Es immer vor sich her zu tragen und zu sagen, wir steigern die Wahlbeteiligung, indem wir jungen Menschen die Chance geben, sich zu beteiligen, ist schlichtweg falsch.

(Beifall der CDU und der AfD)

Das Weitere ist, wenn Sie diese Studie hier nicht anbringen wollen, um damit zu überzeugen, dann lassen wir es einfach bleiben, dann ist nämlich gar keine Studie da, die davon ausgeht, dass junge Menschen sich dafür aussprechen.

Ich muss auch noch einmal auf den Zwischenruf von Ihnen eingehen, Frau Willius-Senzer. Sie sagten: Wir waren ja dort. – Ja, wir waren bei den jungen Menschen. Wir waren beim Dachverband der kommunalen Jugendvertretungen.

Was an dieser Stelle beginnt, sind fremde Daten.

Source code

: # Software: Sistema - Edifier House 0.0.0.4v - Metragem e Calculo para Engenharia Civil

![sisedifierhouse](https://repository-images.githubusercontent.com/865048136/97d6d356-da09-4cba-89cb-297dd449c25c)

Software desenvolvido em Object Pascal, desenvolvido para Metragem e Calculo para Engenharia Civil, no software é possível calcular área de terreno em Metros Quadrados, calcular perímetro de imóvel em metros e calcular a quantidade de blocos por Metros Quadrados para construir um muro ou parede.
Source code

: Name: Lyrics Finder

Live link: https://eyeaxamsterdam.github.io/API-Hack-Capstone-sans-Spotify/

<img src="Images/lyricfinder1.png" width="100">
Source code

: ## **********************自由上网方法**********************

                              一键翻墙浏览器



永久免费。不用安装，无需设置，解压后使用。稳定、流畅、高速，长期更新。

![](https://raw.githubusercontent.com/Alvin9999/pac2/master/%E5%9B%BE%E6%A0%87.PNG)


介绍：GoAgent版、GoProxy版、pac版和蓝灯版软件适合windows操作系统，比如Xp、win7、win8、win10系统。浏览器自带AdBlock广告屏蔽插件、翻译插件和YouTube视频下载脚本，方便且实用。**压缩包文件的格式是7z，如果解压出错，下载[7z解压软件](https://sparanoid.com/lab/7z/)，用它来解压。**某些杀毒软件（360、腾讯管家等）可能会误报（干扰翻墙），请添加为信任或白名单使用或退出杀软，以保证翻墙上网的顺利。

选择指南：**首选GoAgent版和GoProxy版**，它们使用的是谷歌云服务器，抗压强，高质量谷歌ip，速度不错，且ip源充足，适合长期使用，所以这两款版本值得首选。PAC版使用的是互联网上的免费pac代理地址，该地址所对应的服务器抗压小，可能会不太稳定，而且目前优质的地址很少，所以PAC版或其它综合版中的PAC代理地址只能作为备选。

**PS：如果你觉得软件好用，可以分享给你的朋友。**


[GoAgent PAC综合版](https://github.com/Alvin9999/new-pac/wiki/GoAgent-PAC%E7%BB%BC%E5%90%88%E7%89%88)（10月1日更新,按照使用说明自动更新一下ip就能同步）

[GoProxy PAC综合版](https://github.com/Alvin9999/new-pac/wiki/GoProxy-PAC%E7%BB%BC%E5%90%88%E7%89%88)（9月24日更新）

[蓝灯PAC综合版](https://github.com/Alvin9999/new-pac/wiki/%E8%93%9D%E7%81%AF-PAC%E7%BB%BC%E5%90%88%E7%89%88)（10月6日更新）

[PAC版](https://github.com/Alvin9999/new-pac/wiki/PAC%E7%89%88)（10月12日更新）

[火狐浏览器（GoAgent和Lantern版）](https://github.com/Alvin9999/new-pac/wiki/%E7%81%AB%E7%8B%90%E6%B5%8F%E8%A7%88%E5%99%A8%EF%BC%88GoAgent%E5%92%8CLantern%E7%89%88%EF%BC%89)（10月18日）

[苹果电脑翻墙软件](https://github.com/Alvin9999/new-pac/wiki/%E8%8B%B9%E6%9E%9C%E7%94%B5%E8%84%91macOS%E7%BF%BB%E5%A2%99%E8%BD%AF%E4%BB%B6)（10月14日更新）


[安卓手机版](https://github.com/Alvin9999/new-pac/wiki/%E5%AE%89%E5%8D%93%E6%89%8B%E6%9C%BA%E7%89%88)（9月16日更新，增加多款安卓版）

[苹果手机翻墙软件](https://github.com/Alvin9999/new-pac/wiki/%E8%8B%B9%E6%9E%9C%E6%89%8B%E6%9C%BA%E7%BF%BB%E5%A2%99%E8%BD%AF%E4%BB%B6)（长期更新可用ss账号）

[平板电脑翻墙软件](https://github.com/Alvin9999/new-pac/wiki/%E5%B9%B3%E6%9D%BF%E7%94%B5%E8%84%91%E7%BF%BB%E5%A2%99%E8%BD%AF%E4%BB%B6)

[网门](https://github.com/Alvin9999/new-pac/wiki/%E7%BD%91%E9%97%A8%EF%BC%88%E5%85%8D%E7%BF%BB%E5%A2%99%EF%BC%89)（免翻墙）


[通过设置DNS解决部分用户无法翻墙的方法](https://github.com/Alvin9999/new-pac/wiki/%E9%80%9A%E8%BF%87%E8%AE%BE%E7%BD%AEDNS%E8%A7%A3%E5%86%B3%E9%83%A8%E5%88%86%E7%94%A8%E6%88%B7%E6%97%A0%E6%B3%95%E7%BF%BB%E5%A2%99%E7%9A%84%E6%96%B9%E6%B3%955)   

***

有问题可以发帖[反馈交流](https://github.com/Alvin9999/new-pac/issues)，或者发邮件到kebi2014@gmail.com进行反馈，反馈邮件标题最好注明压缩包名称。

Die waren auch hier. Die haben sich nicht in ihrer Mehrheit für das Wahlalter von 16 Jahren ausgesprochen. Nein, es ist einfach falsch, so etwas zu behaupten. Das stimmt einfach nicht, nein.

(Abg Michael Hüttner, SPD: Machen Sie doch eine Abfrage! – Zurufe von SPD und BÜNDNIS 90/DIE GRÜNEN)

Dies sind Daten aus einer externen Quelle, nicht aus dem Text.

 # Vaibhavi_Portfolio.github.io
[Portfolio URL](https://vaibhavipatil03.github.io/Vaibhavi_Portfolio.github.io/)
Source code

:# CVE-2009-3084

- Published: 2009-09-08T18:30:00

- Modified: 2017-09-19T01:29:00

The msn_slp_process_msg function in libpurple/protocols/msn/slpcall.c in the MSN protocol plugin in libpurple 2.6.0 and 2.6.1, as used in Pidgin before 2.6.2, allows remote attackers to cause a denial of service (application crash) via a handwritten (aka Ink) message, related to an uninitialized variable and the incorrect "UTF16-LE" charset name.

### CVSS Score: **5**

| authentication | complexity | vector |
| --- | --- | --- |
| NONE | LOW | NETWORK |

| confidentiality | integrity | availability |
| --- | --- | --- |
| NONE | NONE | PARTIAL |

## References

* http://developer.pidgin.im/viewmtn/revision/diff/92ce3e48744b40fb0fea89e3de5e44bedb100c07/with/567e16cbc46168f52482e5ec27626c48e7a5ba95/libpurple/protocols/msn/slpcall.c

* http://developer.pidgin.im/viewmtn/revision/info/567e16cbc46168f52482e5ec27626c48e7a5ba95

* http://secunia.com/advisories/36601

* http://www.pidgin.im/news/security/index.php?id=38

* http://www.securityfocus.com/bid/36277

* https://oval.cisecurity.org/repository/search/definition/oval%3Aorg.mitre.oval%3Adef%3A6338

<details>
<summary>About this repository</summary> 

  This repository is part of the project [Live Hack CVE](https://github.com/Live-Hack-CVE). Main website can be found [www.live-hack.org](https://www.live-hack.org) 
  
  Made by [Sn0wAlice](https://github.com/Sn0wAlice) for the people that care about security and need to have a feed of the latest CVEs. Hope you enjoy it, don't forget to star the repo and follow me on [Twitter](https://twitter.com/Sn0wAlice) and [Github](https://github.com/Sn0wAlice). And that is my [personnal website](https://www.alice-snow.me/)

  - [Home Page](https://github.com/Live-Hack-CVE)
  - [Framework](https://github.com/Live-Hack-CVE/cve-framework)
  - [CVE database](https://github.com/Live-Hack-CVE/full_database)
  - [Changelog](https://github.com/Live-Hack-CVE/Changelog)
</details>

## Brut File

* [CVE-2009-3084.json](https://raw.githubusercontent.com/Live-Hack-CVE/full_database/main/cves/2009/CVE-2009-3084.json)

Ja, wir können durchaus eine neue Studie durchführen. Dann soll sich doch der Landtag zusammenfinden und eine neue Studie zum Wahlalter von 16 Jahren in Auftrag geben, und dann werden wir sehen, was dabei heraus

(Abg. Martin Haller, SPD: Ja, das ist doch einmal ein Vorschlag! – Abg. Alexander Schweitzer, SPD: Ist das Euer Antrag? – Abg. Martin Haller, SPD: Da könnt Ihr jetzt nicht mehr zurück! – Abg. Michael Hüttner, SPD: Dem weitergehenden Antrag stimmen wir zu!)

In den letzten 20 Studien kam immer heraus, dass das Wahlalter ab 16 Jahren von den Menschen, die es betrifft – nicht von Ihnen, nicht von denen, die es überstülpen wollen –, abgelehnt wird.

(Beifall der CDU und bei der AfD – Abg. Martin Haller, SPD: Da gibt es von uns einen Haushaltsantrag! Die Studie machen wir! – Abg. Alexander Schweitzer, SPD: Das war die mündliche Ergänzung Eures Antrags! – Zuruf des Abg. Christian Baldauf, CDU)

Für die AfD hat Herr Dr. Bollinger das Wort.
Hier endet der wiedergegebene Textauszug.